La Tía Sandalia. Toda ciencia trascendiendo.
El día , aún en las primeras horas de la mañana se adivina
caluroso. La Tía Sandalia desgrana los misterios del rosario entre el polvo que
levanta el escobón de ramas. Se acerca por el horizonte alguien a la carrera, entrecierra
los ojos para agudizar su vista. Antes de que llegue el mensajero gritando entrecortado por la asfixia,
una punzada lacera su corazón. “El Àngel...

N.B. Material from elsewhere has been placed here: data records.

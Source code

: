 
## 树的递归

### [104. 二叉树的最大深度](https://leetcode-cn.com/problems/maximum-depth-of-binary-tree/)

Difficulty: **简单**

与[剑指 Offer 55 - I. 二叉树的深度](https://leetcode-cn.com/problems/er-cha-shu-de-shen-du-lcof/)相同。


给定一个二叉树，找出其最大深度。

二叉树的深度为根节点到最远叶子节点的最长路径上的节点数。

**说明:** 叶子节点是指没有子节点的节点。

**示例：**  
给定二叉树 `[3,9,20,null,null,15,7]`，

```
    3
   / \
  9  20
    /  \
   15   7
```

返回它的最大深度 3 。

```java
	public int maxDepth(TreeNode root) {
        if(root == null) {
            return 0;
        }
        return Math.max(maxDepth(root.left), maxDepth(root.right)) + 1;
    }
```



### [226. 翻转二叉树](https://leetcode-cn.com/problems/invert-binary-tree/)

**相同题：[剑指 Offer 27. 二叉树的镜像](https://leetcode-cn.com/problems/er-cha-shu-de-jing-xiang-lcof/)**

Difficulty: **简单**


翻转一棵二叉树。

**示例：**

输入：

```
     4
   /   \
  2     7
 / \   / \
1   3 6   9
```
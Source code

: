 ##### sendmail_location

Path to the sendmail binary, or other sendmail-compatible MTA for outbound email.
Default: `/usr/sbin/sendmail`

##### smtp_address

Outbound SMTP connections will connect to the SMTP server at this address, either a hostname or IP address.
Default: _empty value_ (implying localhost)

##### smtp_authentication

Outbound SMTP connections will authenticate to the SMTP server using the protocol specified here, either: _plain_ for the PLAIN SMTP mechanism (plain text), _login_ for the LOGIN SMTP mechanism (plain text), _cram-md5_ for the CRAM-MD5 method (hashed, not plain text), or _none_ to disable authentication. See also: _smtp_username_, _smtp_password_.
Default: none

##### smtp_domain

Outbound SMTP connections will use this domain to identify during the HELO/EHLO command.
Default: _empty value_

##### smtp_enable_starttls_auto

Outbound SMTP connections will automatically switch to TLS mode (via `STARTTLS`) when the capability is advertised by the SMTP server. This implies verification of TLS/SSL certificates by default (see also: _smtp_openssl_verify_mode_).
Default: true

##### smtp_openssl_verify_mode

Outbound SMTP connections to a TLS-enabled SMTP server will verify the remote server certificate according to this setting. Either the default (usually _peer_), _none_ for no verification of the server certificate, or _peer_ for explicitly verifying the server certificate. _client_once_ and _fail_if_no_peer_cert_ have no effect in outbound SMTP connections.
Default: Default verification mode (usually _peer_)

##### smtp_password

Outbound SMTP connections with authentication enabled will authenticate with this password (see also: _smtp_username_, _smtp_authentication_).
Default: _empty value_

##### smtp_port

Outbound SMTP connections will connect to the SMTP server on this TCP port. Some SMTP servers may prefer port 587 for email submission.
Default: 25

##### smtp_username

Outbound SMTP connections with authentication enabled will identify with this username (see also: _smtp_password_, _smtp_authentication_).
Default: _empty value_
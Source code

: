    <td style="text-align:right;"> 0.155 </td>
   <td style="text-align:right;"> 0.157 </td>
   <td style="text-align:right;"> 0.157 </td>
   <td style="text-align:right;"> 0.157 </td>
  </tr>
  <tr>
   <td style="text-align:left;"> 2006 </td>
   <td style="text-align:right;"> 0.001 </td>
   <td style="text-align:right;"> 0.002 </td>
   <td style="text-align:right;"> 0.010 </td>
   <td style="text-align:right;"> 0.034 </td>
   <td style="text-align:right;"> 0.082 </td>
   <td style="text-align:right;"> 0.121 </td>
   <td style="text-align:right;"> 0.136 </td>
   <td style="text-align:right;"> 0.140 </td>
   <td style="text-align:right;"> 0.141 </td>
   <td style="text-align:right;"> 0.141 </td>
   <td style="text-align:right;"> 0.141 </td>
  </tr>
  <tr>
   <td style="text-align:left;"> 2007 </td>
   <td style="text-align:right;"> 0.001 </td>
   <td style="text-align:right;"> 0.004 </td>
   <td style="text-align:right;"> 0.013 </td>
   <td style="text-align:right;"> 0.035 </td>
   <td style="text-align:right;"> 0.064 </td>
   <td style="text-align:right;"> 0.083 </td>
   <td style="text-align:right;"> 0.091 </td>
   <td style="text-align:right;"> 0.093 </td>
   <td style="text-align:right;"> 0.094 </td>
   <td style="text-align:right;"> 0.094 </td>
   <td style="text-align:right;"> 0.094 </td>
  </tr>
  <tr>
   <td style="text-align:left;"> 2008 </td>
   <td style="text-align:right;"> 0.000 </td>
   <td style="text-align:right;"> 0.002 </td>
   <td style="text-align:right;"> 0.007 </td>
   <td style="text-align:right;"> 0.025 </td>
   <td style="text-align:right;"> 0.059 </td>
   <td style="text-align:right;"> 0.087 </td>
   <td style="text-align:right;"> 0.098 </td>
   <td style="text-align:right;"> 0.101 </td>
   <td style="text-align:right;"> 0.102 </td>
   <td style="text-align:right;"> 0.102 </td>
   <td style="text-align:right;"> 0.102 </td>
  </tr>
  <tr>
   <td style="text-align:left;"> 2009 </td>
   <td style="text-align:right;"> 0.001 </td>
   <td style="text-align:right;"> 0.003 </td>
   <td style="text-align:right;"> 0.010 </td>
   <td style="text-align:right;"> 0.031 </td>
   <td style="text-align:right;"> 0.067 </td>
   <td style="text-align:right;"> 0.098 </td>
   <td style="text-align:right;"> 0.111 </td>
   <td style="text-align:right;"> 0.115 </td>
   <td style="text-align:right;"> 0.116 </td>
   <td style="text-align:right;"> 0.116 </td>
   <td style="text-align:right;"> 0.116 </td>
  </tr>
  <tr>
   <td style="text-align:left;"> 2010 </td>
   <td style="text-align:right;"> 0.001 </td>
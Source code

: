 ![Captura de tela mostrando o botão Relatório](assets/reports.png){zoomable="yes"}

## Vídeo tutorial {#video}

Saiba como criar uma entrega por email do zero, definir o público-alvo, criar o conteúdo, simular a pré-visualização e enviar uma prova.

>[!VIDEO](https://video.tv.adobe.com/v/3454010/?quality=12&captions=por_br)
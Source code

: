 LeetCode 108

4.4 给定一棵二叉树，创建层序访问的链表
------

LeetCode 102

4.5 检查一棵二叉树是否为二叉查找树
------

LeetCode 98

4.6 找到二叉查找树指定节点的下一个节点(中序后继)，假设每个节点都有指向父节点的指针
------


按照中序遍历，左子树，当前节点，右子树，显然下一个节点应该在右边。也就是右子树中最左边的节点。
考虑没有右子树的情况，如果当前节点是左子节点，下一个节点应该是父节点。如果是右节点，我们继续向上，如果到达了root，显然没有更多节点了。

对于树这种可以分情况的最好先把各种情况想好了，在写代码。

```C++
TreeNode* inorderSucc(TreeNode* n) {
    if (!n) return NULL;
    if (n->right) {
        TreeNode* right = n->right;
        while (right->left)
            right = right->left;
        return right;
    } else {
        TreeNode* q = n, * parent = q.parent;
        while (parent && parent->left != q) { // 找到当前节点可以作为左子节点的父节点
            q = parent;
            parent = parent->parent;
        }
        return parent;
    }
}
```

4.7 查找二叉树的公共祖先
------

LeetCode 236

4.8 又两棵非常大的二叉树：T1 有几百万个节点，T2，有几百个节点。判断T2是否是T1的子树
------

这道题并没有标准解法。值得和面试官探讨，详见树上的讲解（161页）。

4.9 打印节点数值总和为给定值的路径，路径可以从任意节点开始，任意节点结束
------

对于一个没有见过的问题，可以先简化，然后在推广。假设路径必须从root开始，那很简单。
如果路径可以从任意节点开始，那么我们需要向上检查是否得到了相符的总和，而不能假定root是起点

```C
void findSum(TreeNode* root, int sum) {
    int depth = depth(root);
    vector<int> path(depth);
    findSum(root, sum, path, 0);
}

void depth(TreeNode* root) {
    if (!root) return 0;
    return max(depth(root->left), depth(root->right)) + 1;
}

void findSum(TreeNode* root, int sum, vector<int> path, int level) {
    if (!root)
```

El Ángel se ha tirado… se ha tirado al pozo… al pozo…” La vecina que salía a tender ropa desde el
silo vecino, ya la vio pataleando en el suelo,
llamó a gritos a su hijo, un adolescente larguirucho y corrieron a
sujetarla. Tenía los ojos vueltos y la boca espumeaba. Metieron una punta de su
delantal en su boca, para que no se
mordiera la lengua, pero no lograban reducirla. Igual que cuando se llevaron a su marido al
frente, se necesitaron cuatro hombres para refrenarla. Al
griterío salió otra vecina con un esqueje de ruda, sembrada para los ataques, y se la restregó bajo la nariz… solo así lograron
aquietarla… Estuvo aquel largo verano de 1950 postrada en cama, los ojos fijos en el crucifijo
de enfrente. Nadie podía ver lo que veía ella.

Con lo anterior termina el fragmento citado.